The extracted replicant-cli will be referred to as the $REPLICANT_HOME directory in the proceeding steps.

I. Set up Connection Configuration #

  1. From $REPLICANT_HOME, navigate to the sample PostgreSQL connection configuration file:

    vi conf/conn/postgresql_dst.yaml
  2. If you store your connection credentials in AWS Secrets Manager, you can tell Replicant to retrieve them. For more information, see Retrieve credentials from AWS Secrets Manager.

    Otherwise, you can put your credentials like usernames and passwords in plain form like the sample below:

      type: POSTGRESQL
      host: localhost #Replace localhost with your PostgreSQL host
      port: 5432  #Replace the 57565 with the port of your host
      database: 'tpch' #Replace tpch with your database name
      username: 'replicant' #Replace replicant with the username of your user that connects to your PostgreSQL server
      password: 'Replicant#123' #Replace Replicant#123 with your user's password
      max-connections: 30 #Specify the maximum number of connections Replicant can open in PostgreSQL
      socket-timeout-s: 60 #The timeout value for socket read operations. The timeout is in seconds and a value of zero means that it is disabled.
      max-retries: 10 #Number of times any operation on the system will be re-attempted on failures.
      retry-wait-duration-ms: 1000 #Duration in milliseconds replicant should wait before performing then next retry of a 
    • Make sure the specified user has CREATE TABLE privilege on the catalogs/schemas into which replicated tables should be created.

    • If you want Replicant to create catalogs/schemas for you on the target PostgresSQL system, then you also need to grant CREATE DATABASE/CREATE SCHEMA privileges to the user.

    • If this user does not have CREATE DATABASE privilege, then create a database manually with name io and grant all privileges for it to the user specified here. Replicant uses this database for internal checkpointing and metadata management.

      The database/schema of your choice on a different instance of your choice name can be configured using the metadata config feature. For more information, see Metadata Configuration.
      The socket-timeout-s parameter has been introduced in v22.02.12.16 and isn’t available in previous versions.

II. Configure mapper file (optional) #

If you want to define data mapping from source to your target PostgreSQL, specify the mapping rules in the mapper file. The following is a sample mapper configuration for a MySQL-to-PostgreSQL pipeline:

  [tpch, public]:
    - [tpch]

For more information on how to define the mapping rules and run Replicant CLI with the mapper file, see Mapper Configuration.

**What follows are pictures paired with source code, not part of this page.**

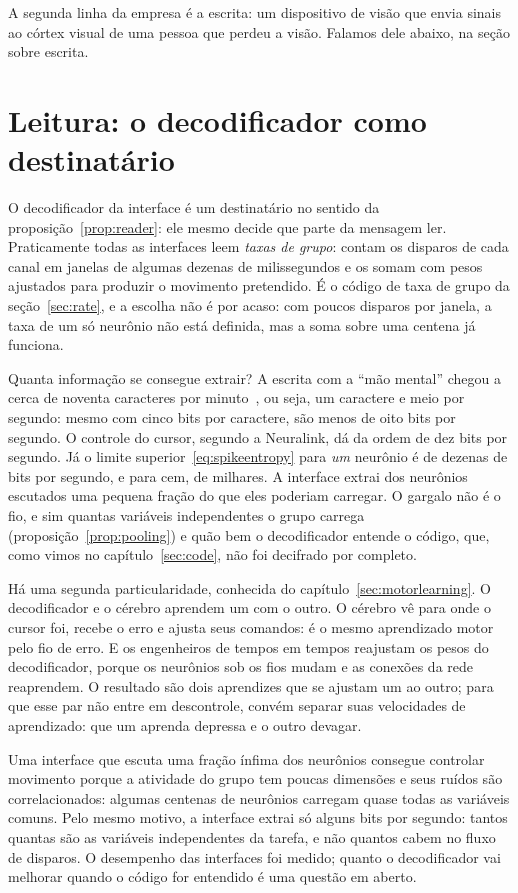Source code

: A segunda linha da empresa é a escrita: um dispositivo de visão que envia sinais ao córtex visual de uma pessoa que perdeu a visão. Falamos dele abaixo, na seção sobre escrita.

\section{Leitura: o decodificador como destinatário}

O decodificador da interface é um destinatário no sentido da proposição~\ref{prop:reader}: ele mesmo decide que parte da mensagem ler. Praticamente todas as interfaces leem \emph{taxas de grupo}: contam os disparos de cada canal em janelas de algumas dezenas de milissegundos e os somam com pesos ajustados para produzir o movimento pretendido. É o código de taxa de grupo da seção~\ref{sec:rate}, e a escolha não é por acaso: com poucos disparos por janela, a taxa de um só neurônio não está definida, mas a soma sobre uma centena já funciona.

Quanta informação se consegue extrair? A escrita com a ``mão mental'' chegou a cerca de noventa caracteres por minuto~\cite{Willett2021}, ou seja, um caractere e meio por segundo: mesmo com cinco bits por caractere, são menos de oito bits por segundo. O controle do cursor, segundo a Neuralink, dá da ordem de dez bits por segundo. Já o limite superior~\eqref{eq:spikeentropy} para \emph{um} neurônio é de dezenas de bits por segundo, e para cem, de milhares. A interface extrai dos neurônios escutados uma pequena fração do que eles poderiam carregar. O gargalo não é o fio, e sim quantas variáveis independentes o grupo carrega (proposição~\ref{prop:pooling}) e quão bem o decodificador entende o código, que, como vimos no capítulo~\ref{sec:code}, não foi decifrado por completo.

Há uma segunda particularidade, conhecida do capítulo~\ref{sec:motorlearning}. O decodificador e o cérebro aprendem um com o outro. O cérebro vê para onde o cursor foi, recebe o erro e ajusta seus comandos: é o mesmo aprendizado motor pelo fio de erro. E os engenheiros de tempos em tempos reajustam os pesos do decodificador, porque os neurônios sob os fios mudam e as conexões da rede reaprendem. O resultado são dois aprendizes que se ajustam um ao outro; para que esse par não entre em descontrole, convém separar suas velocidades de aprendizado: que um aprenda depressa e o outro devagar.

\begin{keyblock}
\begin{proposition}
\label{prop:probe}
Uma interface que escuta uma fração ínfima dos neurônios consegue controlar movimento porque a atividade do grupo tem poucas dimensões e seus ruídos são correlacionados: algumas centenas de neurônios carregam quase todas as variáveis comuns. Pelo mesmo motivo, a interface extrai só alguns bits por segundo: tantos quantas são as variáveis independentes da tarefa, e não quantos cabem no fluxo de disparos. O desempenho das interfaces foi medido; quanto o decodificador vai melhorar quando o código for entendido é uma questão em aberto.
\end{proposition}
\end{keyblock}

III. Set up Applier Configuration #

  1. From $REPLICANT_HOME, naviagte to the sample PostgreSQL Applier configuration file:

    vi conf/dst/postgresql.yaml    
  2. The configuration file has two parts:

    • Parameters related to snapshot mode.
    • Parameters related to realtime mode.

    For snapshot mode, below is a sample configuration:

      threads: 16
      batch-size-rows: 5_000
      txn-size-rows: 1_000_000
      skip-tables-on-failures: false
      map-bit-to-boolean: false
        enable: true
        type: FILE # FILE or PIPE
      _traceDBTasks: true
      use-quoted-identifiers: true
    • map-bit-to-boolean: Tells Replicant whether to map bit(1) and varbit(1) data types from Source to boolean on Target:

      • true: map bit(1)/varbit(1) data types from Source to boolean on Target PostgreSQL
      • false: map bit(1)/varbit(1) data types from Source to bit(1)/varbit(1) on Target PostgreSQL

      Default: false.

    If you want to operate in realtime mode, you can use the realtime section to specify your configuration. For example:

      threads: 8
      txn-size-rows: 10000
      batch-size-rows: 1000
      skip-tables-on-failures : false
      use-quoted-identifiers: true

For a detailed explanation of configuration parameters in the applier file, see Applier Reference.